WORK ORDER -> Which lines of the records below contain the word "galaxy"? Copy each of them out.

....

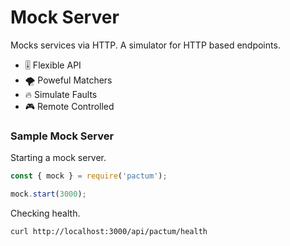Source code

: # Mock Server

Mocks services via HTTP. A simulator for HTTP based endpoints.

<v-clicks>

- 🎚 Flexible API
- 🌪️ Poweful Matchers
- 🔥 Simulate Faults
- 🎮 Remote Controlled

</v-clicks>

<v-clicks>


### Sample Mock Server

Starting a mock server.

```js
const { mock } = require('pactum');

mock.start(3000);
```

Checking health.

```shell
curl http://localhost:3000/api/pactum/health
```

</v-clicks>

....

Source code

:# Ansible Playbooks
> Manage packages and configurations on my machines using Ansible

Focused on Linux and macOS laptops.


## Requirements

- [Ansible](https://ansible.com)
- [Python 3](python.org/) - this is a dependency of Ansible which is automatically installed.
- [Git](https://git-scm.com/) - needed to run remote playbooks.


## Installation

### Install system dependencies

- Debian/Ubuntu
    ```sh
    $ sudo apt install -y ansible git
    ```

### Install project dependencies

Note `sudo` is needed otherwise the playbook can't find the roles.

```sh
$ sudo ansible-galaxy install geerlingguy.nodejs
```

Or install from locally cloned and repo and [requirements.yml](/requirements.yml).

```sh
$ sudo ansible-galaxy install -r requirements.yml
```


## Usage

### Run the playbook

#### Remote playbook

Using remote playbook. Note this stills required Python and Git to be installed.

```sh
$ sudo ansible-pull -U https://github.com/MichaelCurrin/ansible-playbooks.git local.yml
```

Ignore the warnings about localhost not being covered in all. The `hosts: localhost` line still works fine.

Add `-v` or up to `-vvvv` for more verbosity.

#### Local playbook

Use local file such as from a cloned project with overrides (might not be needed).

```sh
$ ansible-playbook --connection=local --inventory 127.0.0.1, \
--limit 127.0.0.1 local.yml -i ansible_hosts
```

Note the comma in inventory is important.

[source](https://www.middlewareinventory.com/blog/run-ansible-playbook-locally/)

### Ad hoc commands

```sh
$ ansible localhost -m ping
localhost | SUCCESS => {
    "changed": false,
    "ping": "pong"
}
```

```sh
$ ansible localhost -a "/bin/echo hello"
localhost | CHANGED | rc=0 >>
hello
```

....

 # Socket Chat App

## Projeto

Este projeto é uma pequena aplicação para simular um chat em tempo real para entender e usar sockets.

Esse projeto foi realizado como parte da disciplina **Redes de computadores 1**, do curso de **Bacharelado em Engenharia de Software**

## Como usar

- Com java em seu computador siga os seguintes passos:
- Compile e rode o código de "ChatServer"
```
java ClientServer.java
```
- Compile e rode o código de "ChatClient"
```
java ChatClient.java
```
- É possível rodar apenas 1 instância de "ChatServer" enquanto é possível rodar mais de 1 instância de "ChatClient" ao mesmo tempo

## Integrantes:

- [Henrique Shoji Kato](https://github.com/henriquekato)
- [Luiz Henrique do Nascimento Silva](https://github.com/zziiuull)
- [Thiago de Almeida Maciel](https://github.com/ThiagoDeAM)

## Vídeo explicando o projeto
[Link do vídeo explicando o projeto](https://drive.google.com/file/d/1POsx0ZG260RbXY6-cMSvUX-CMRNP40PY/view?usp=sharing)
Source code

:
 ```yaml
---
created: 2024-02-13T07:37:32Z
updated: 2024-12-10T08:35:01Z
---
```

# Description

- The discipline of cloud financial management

....

EXPECTED ANSWER ->
$ sudo ansible-galaxy install geerlingguy.nodejs
$ sudo ansible-galaxy install -r requirements.yml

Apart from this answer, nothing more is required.